表1、尿调蛋白Sda糖抗原浓度计算方程，四参数Logistic曲线拟合

2、待测尿液中尿调蛋白上的Sda糖抗原含量的测定

将步骤1中的标准抗原(正常糖基化尿调蛋白)替换为待测人尿液样本，经0.01MpH7.4的PBS缓冲液10倍(体积)稀释后进行检测(注意尿液标本不能用超纯水稀释，超纯水稀释检测体系测不出)，将所得的OD450值代入步骤1所得的标准曲线，从而获得待测人尿液样本中尿调蛋白上的Sda糖抗原的含量。

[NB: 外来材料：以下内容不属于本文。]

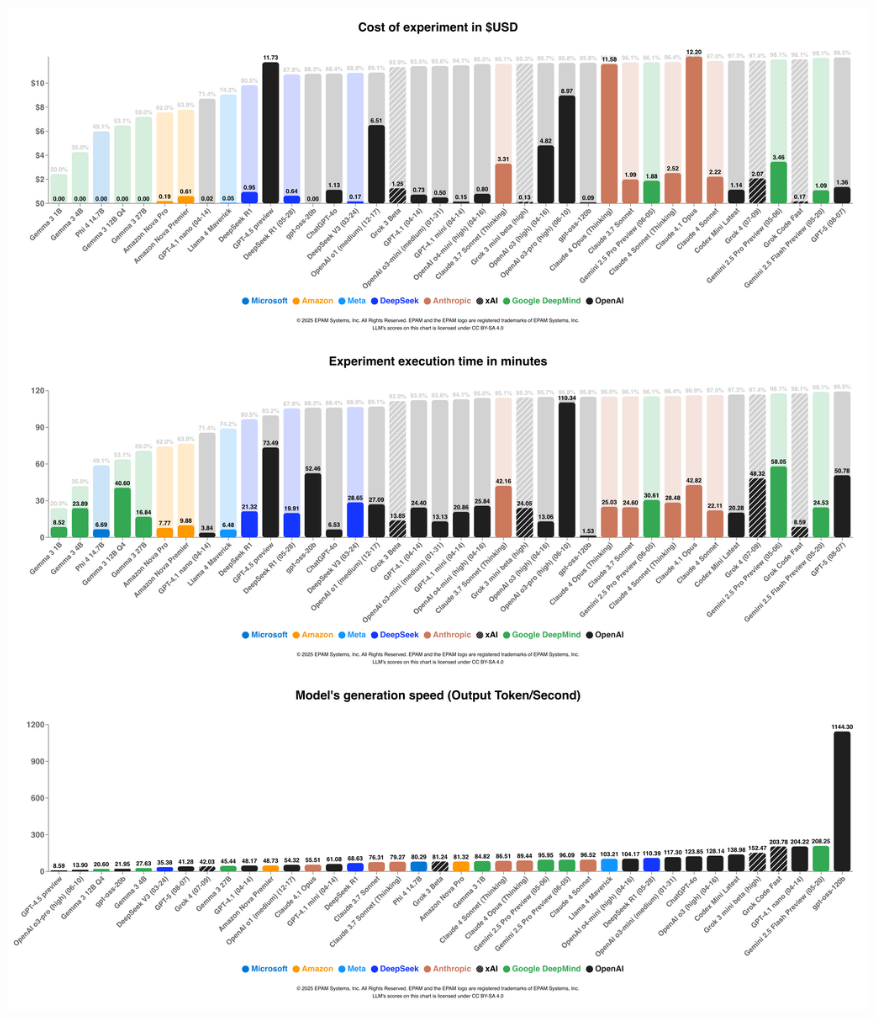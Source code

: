 ![llm-cost.png](/images/llms/benchmark_v2/llm-cost.png)
![llm-time.png](/images/llms/benchmark_v2/llm-time.png)
![llm-speed.png](/images/llms/benchmark_v2/llm-speed.png)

实施例2、检测尿液中尿调蛋白上的Sda糖抗原含量的酶联免疫试剂盒的应用实例

使用实施例1建立的方法检测急性肾损伤AKI患者和健康人尿液中尿调蛋白上Sda糖抗原含量。

一、病例纳入

1、人群纳入标准

急性肾损伤(AKI)患者：17例，符合48小时内血肌酐上升≥0.3mg/dL(26.5μmol/L)或者尿量<0.5mL/kg/h持续6小时。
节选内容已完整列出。